(THE INPUT begins)

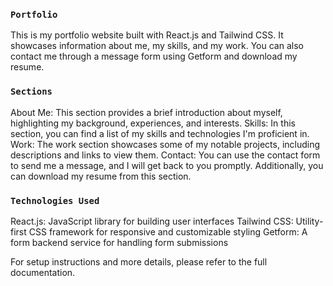 ### `Portfolio`

This is my portfolio website built with React.js and Tailwind CSS. It showcases information about me, my skills, and my work. 
You can also contact me through a message form using Getform and download my resume.

### `Sections`
About Me: This section provides a brief introduction about myself, highlighting my background, experiences, and interests.
Skills: In this section, you can find a list of my skills and technologies I'm proficient in.
Work: The work section showcases some of my notable projects, including descriptions and links to view them.
Contact: You can use the contact form to send me a message, and I will get back to you promptly. Additionally, you can download my resume from this section.

### `Technologies Used`
React.js: JavaScript library for building user interfaces
Tailwind CSS: Utility-first CSS framework for responsive and customizable styling
Getform: A form backend service for handling form submissions

For setup instructions and more details, please refer to the full documentation.
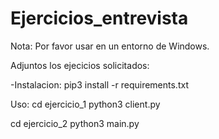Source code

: # Ejercicios_entrevista

Nota:
Por favor usar en un entorno de Windows.

Adjuntos los ejecicios solicitados:

-Instalacion:
pip3 install -r requirements.txt

Uso:
cd ejercicio_1
python3 client.py

cd ejercicio_2
python3 main.py
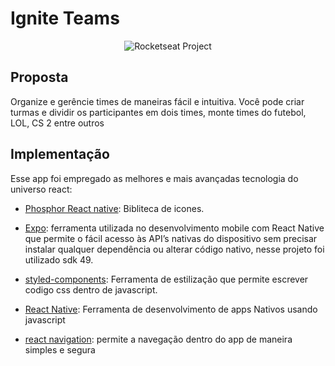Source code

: # Ignite Teams

<p align="center">
  <img src="https://i.imgur.com/stUkd7m.png" alt="Rocketseat Project" />
</p>

## Proposta

Organize e gerêncie times de maneiras fácil e intuitiva. Você pode criar turmas
e dividir os participantes em dois times, monte times do futebol, LOL, CS 2 entre outros

## Implementação

Esse app foi empregado as melhores e mais avançadas tecnologia do universo react:

- [Phosphor React native](https://github.com/duongdev/phosphor-react-native): Bibliteca de icones.

- [Expo](https://docs.expo.dev/): ferramenta utilizada no desenvolvimento mobile com React Native que permite o fácil acesso às API’s nativas do dispositivo sem precisar instalar qualquer dependência ou alterar código nativo, nesse projeto foi utilizado sdk 49.

- [styled-components](https://styled-components.com/): Ferramenta de estilização que permite
  escrever codigo css dentro de javascript.

- [React Native](https://reactnative.dev/): Ferramenta de desenvolvimento de apps Nativos usando javascript

- [react navigation](https://reactnavigation.org/): permite a navegação dentro do app de maneira simples
  e segura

(THE INPUT ends)

- _DIRECTIONS_
Exact repeats of the lines from the first one in the data through the line containing "About Me: This" make up the answer. Pictures do not.

- _EXPECTED OUTPUT_
 ### `Portfolio`

This is my portfolio website built with React.js and Tailwind CSS. It showcases information about me, my skills, and my work. 
You can also contact me through a message form using Getform and download my resume.

### `Sections`
About Me: This section provides a brief introduction about myself, highlighting my background, experiences, and interests.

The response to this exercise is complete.